Threatening reoccurring infection of Cholera in Kerbala Province

 

Fatima A. Karim 1 and Lamya A. A. Darwish 2

 

1 Department of Clinical Laboratories, College of Applied Medical Sciences, University of Kerbala, Kerbala, Iraq.

2 Department of Internal Medicine, College of Medicine, University of Kerbala, Kerbala, Iraq.

 

ABSTRACT

Objective: Regular Cholera outbreaks continue to happen across the globe affecting both developed and under developed nations. 6 pandemics hit the continents and the seventh yet to finish.  Vibrio cholerae is the causative bacterium. Iraq is one of the countries affected by cholera which claimed lives and impose a considerable strain on public health resources.

Methods: 67 stool samples were collected across Kerbala province with cholera like symptoms for the period from 1st of November 2017 till 30th of December 2017, male and female from age groups of >1 year, 1-4 years, 5-14 years, 15-45 and <45 years of age.

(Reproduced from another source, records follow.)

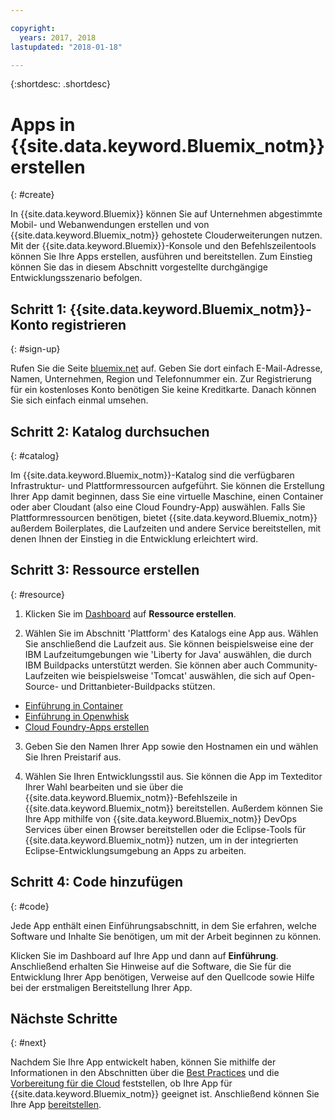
 ```yaml
---

copyright:
  years: 2017, 2018
lastupdated: "2018-01-18"

---
```


{:shortdesc: .shortdesc}

# Apps in {{site.data.keyword.Bluemix_notm}} erstellen
{: #create}

In {{site.data.keyword.Bluemix}} können Sie auf Unternehmen abgestimmte Mobil- und Webanwendungen erstellen und von {{site.data.keyword.Bluemix_notm}} gehostete Clouderweiterungen nutzen. Mit der {{site.data.keyword.Bluemix}}-Konsole und den Befehlszeilentools können Sie Ihre Apps erstellen, ausführen und bereitstellen. Zum Einstieg können Sie das in diesem Abschnitt vorgestellte durchgängige Entwicklungsszenario befolgen.

## Schritt 1: {{site.data.keyword.Bluemix_notm}}-Konto registrieren
{: #sign-up}

Rufen Sie die Seite [bluemix.net](bluemix.net) auf. Geben Sie dort einfach E-Mail-Adresse, Namen, Unternehmen, Region und Telefonnummer ein. Zur Registrierung für ein kostenloses Konto benötigen Sie keine Kreditkarte. Danach können Sie sich einfach einmal umsehen.

## Schritt 2: Katalog durchsuchen
{: #catalog}

Im {{site.data.keyword.Bluemix_notm}}-Katalog sind die verfügbaren Infrastruktur- und Plattformressourcen aufgeführt. Sie können die Erstellung Ihrer App damit beginnen, dass Sie eine virtuelle Maschine, einen Container oder aber Cloudant (also eine Cloud Foundry-App) auswählen. Falls Sie Plattformressourcen benötigen, bietet {{site.data.keyword.Bluemix_notm}} außerdem Boilerplates, die Laufzeiten und andere Service bereitstellen, mit denen Ihnen der Einstieg in die Entwicklung erleichtert wird.

## Schritt 3: Ressource erstellen
{: #resource}

1. Klicken Sie im [Dashboard](https://console.bluemix.net/dashboard/apps/) auf **Ressource erstellen**.

2. Wählen Sie im Abschnitt 'Plattform' des Katalogs eine App aus. Wählen Sie anschließend die Laufzeit aus. Sie können beispielsweise eine der IBM Laufzeitumgebungen wie 'Liberty for Java' auswählen, die durch IBM Buildpacks unterstützt werden. Sie können aber auch Community-Laufzeiten wie beispielsweise 'Tomcat' auswählen, die sich auf Open-Source- und Drittanbieter-Buildpacks stützen.

  * [Einführung in Container](../containers/container_index.html)
  * [Einführung in Openwhisk](../openwhisk/index.html)
  * [Cloud Foundry-Apps erstellen](../cfapps/index.html#creating_cloud_foundry_apps)

3. Geben Sie den Namen Ihrer App sowie den Hostnamen ein und wählen Sie Ihren Preistarif aus.

4. Wählen Sie Ihren Entwicklungsstil aus. Sie können die App im Texteditor Ihrer Wahl bearbeiten und sie über die {{site.data.keyword.Bluemix_notm}}-Befehlszeile in {{site.data.keyword.Bluemix_notm}} bereitstellen. Außerdem können Sie Ihre App mithilfe von {{site.data.keyword.Bluemix_notm}} DevOps Services über einen Browser bereitstellen oder die Eclipse-Tools für {{site.data.keyword.Bluemix_notm}} nutzen, um in der integrierten Eclipse-Entwicklungsumgebung an Apps zu arbeiten.

## Schritt 4: Code hinzufügen
{: #code}

Jede App enthält einen Einführungsabschnitt, in dem Sie erfahren, welche Software und Inhalte Sie benötigen, um mit der Arbeit beginnen zu können.

Klicken Sie im Dashboard auf Ihre App und dann auf **Einführung**. Anschließend erhalten Sie Hinweise auf die Software, die Sie für die Entwicklung Ihrer App benötigen, Verweise auf den Quellcode sowie Hilfe bei der erstmaligen Bereitstellung Ihrer App.

## Nächste Schritte
{: #next}

Nachdem Sie Ihre App entwickelt haben, können Sie mithilfe der Informationen in den Abschnitten über die [Best Practices](best-practice.html) und die [Vorbereitung für die Cloud](cloud-ready.html) feststellen, ob Ihre App für {{site.data.keyword.Bluemix_notm}} geeignet ist. Anschließend können Sie Ihre App [bereitstellen](../starters/install_cli.html).
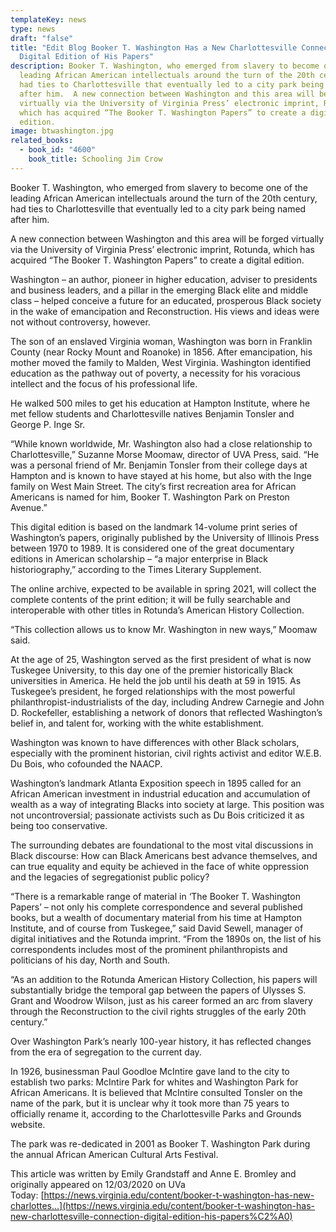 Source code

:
 ```yaml
---
templateKey: news
type: news
draft: "false"
title: "Edit Blog Booker T. Washington Has a New Charlottesville Connection: A
  Digital Edition of His Papers"
description: Booker T. Washington, who emerged from slavery to become one of the
  leading African American intellectuals around the turn of the 20th century,
  had ties to Charlottesville that eventually led to a city park being named
  after him.  A new connection between Washington and this area will be forged
  virtually via the University of Virginia Press’ electronic imprint, Rotunda,
  which has acquired “The Booker T. Washington Papers” to create a digital
  edition.
image: btwashington.jpg
related_books:
  - book_id: "4600"
    book_title: Schooling Jim Crow
---
```

Booker T. Washington, who emerged from slavery to become one of the leading African American intellectuals around the turn of the 20th century, had ties to Charlottesville that eventually led to a city park being named after him.

A new connection between Washington and this area will be forged virtually via the University of Virginia Press’ electronic imprint, Rotunda, which has acquired “The Booker T. Washington Papers” to create a digital edition.

Washington – an author, pioneer in higher education, adviser to presidents and business leaders, and a pillar in the emerging Black elite and middle class – helped conceive a future for an educated, prosperous Black society in the wake of emancipation and Reconstruction. His views and ideas were not without controversy, however.

The son of an enslaved Virginia woman, Washington was born in Franklin County (near Rocky Mount and Roanoke) in 1856. After emancipation, his mother moved the family to Malden, West Virginia. Washington identified education as the pathway out of poverty, a necessity for his voracious intellect and the focus of his professional life.

He walked 500 miles to get his education at Hampton Institute, where he met fellow students and Charlottesville natives Benjamin Tonsler and George P. Inge Sr.

“While known worldwide, Mr. Washington also had a close relationship to Charlottesville,” Suzanne Morse Moomaw, director of UVA Press, said. “He was a personal friend of Mr. Benjamin Tonsler from their college days at Hampton and is known to have stayed at his home, but also with the Inge family on West Main Street. The city’s first recreation area for African Americans is named for him, Booker T. Washington Park on Preston Avenue.”

This digital edition is based on the landmark 14-volume print series of Washington’s papers, originally published by the University of Illinois Press between 1970 to 1989. It is considered one of the great documentary editions in American scholarship – “a major enterprise in Black historiography,” according to the Times Literary Supplement.

The online archive, expected to be available in spring 2021, will collect the complete contents of the print edition; it will be fully searchable and interoperable with other titles in Rotunda’s American History Collection.

“This collection allows us to know Mr. Washington in new ways,” Moomaw said.

At the age of 25, Washington served as the first president of what is now Tuskegee University, to this day one of the premier historically Black universities in America. He held the job until his death at 59 in 1915. As Tuskegee’s president, he forged relationships with the most powerful philanthropist-industrialists of the day, including Andrew Carnegie and John D. Rockefeller, establishing a network of donors that reflected Washington’s belief in, and talent for, working with the white establishment.

Washington was known to have differences with other Black scholars, especially with the prominent historian, civil rights activist and editor W.E.B. Du Bois, who cofounded the NAACP.

Washington’s landmark Atlanta Exposition speech in 1895 called for an African American investment in industrial education and accumulation of wealth as a way of integrating Blacks into society at large. This position was not uncontroversial; passionate activists such as Du Bois criticized it as being too conservative.

The surrounding debates are foundational to the most vital discussions in Black discourse: How can Black Americans best advance themselves, and can true equality and equity be achieved in the face of white oppression and the legacies of segregationist public policy?

“There is a remarkable range of material in ‘The Booker T. Washington Papers’ – not only his complete correspondence and several published books, but a wealth of documentary material from his time at Hampton Institute, and of course from Tuskegee,” said David Sewell, manager of digital initiatives and the Rotunda imprint. “From the 1890s on, the list of his correspondents includes most of the prominent philanthropists and politicians of his day, North and South.

“As an addition to the Rotunda American History Collection, his papers will substantially bridge the temporal gap between the papers of Ulysses S. Grant and Woodrow Wilson, just as his career formed an arc from slavery through the Reconstruction to the civil rights struggles of the early 20th century.”

Over Washington Park’s nearly 100-year history, it has reflected changes from the era of segregation to the current day.

In 1926, businessman Paul Goodloe McIntire gave land to the city to establish two parks: McIntire Park for whites and Washington Park for African Americans. It is believed that McIntire consulted Tonsler on the name of the park, but it is unclear why it took more than 75 years to officially rename it, according to the Charlottesville Parks and Grounds website.

The park was re-dedicated in 2001 as Booker T. Washington Park during the annual African American Cultural Arts Festival.

This article was written by Emily Grandstaff and Anne E. Bromley and originally appeared on 12/03/2020 on UVa Today: [https://news.virginia.edu/content/booker-t-washington-has-new-charlottes...](https://news.virginia.edu/content/booker-t-washington-has-new-charlottesville-connection-digital-edition-his-papers%C2%A0) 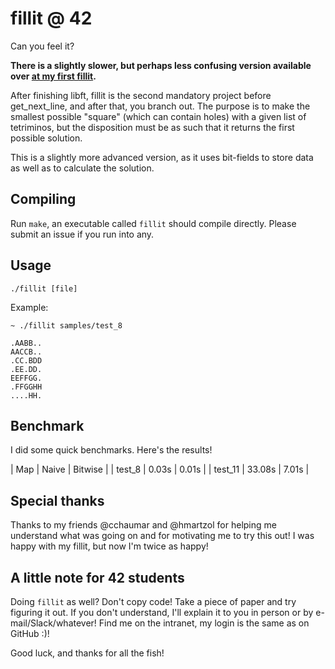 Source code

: # fillit @ 42
Can you feel it?

**There is a slightly slower, but perhaps less confusing version available over
[at my first fillit](https://github.com/pbondoer/42-fillit).**

After finishing libft, fillit is the second mandatory project before
get_next_line, and after that, you branch out. The purpose is to make the
smallest possible "square" (which can contain holes) with a given list of
tetriminos, but the disposition must be as such that it returns the first
possible solution.

This is a slightly more advanced version, as it uses bit-fields to store data as
well as to calculate the solution.

## Compiling
Run `make`, an executable called `fillit` should compile directly. Please submit
an issue if you run into any.

## Usage
`./fillit [file]`

Example:
```
~ ./fillit samples/test_8

.AABB..
AACCB..
.CC.BDD
.EE.DD.
EEFFGG.
.FFGGHH
....HH.
```

## Benchmark
I did some quick benchmarks. Here's the results!

| Map		| Naive			| Bitwise		|
| test_8	| 0.03s			| 0.01s			|
| test_11	| 33.08s		| 7.01s			|

## Special thanks
Thanks to my friends @cchaumar and @hmartzol for helping me understand what was
going on and for motivating me to try this out! I was happy with my fillit, but
now I'm twice as happy!

## A little note for 42 students
Doing `fillit` as well? Don't copy code! Take a piece of paper and try figuring
it out. If you don't understand, I'll explain it to you in person or by
e-mail/Slack/whatever! Find me on the intranet, my login is the same as on
GitHub :)!

Good luck, and thanks for all the fish!
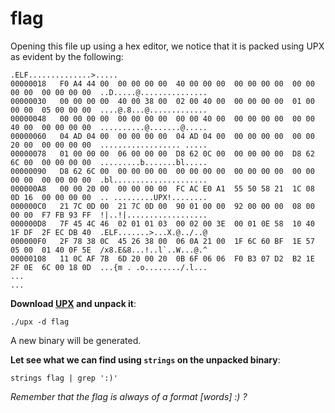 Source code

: # flag

Opening this file up using a hex editor, we notice that it is packed using UPX as evident by the following:
```
.ELF..............>.....
00000018   F0 A4 44 00  00 00 00 00  40 00 00 00  00 00 00 00  00 00 00 00  00 00 00 00  ..D.....@...............
00000030   00 00 00 00  40 00 38 00  02 00 40 00  00 00 00 00  01 00 00 00  05 00 00 00  ....@.8...@.............
00000048   00 00 00 00  00 00 00 00  00 00 40 00  00 00 00 00  00 00 40 00  00 00 00 00  ..........@.......@.....
00000060   04 AD 04 00  00 00 00 00  04 AD 04 00  00 00 00 00  00 00 20 00  00 00 00 00  .................. .....
00000078   01 00 00 00  06 00 00 00  D8 62 0C 00  00 00 00 00  D8 62 6C 00  00 00 00 00  .........b.......bl.....
00000090   D8 62 6C 00  00 00 00 00  00 00 00 00  00 00 00 00  00 00 00 00  00 00 00 00  .bl.....................
000000A8   00 00 20 00  00 00 00 00  FC AC E0 A1  55 50 58 21  1C 08 0D 16  00 00 00 00  .. .........UPX!........
000000C0   21 7C 0D 00  21 7C 0D 00  90 01 00 00  92 00 00 00  08 00 00 00  F7 FB 93 FF  !|..!|..................
000000D8   7F 45 4C 46  02 01 01 03  00 02 00 3E  00 01 0E 58  10 40 1F DF  2F EC DB 40  .ELF.......>...X.@../..@
000000F0   2F 78 38 0C  45 26 38 00  06 0A 21 00  1F 6C 60 BF  1E 57 05 00  01 40 0F 5E  /x8.E&8...!..l`..W...@.^
00000108   11 0C AF 7B  6D 20 00 20  0B 6F 06 06  F0 B3 07 D2  B2 1E 2F 0E  6C 00 18 0D  ...{m . .o......../.l...
...
...
```

**Download [UPX](https://upx.github.io/) and unpack it**:
```
./upx -d flag
```
A new binary will be generated.

**Let see what we can find using `strings` on the unpacked binary**:
```
strings flag | grep ':)'
```

*Remember that the flag is always of a format [words] :) ?*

Results: The study revealed that the number of cholera cases has progressed to be significant over the past year with female predominance of 63%. The highest incidence of disease was in the age group 15-45 and mainly among girls and young women which reflect features of susceptibility that could relate to their gender roles and health condition. The tendency of infection is much greater in highly populated residential areas of the province at central Kerbala as represents more than half of the total cases then decreased considerably to just 9 cases at Al- Jazeerha sub-district which located at the outer skirt of the City Centre. The study unveiled that 67% of the patients were using R.O. water supplied by local portable distributors for drinking.

Conclusion: Prevalence of cholera remains high. Therefore, maintainable enhancements in water and sanitation are still required as long-term solution especially as Kerbala City is densely populated areas with limited resources. The urgent need for continued monitoring and surveillance of water supplies is vital to tackle a disease that continually causing humanitarian crisis.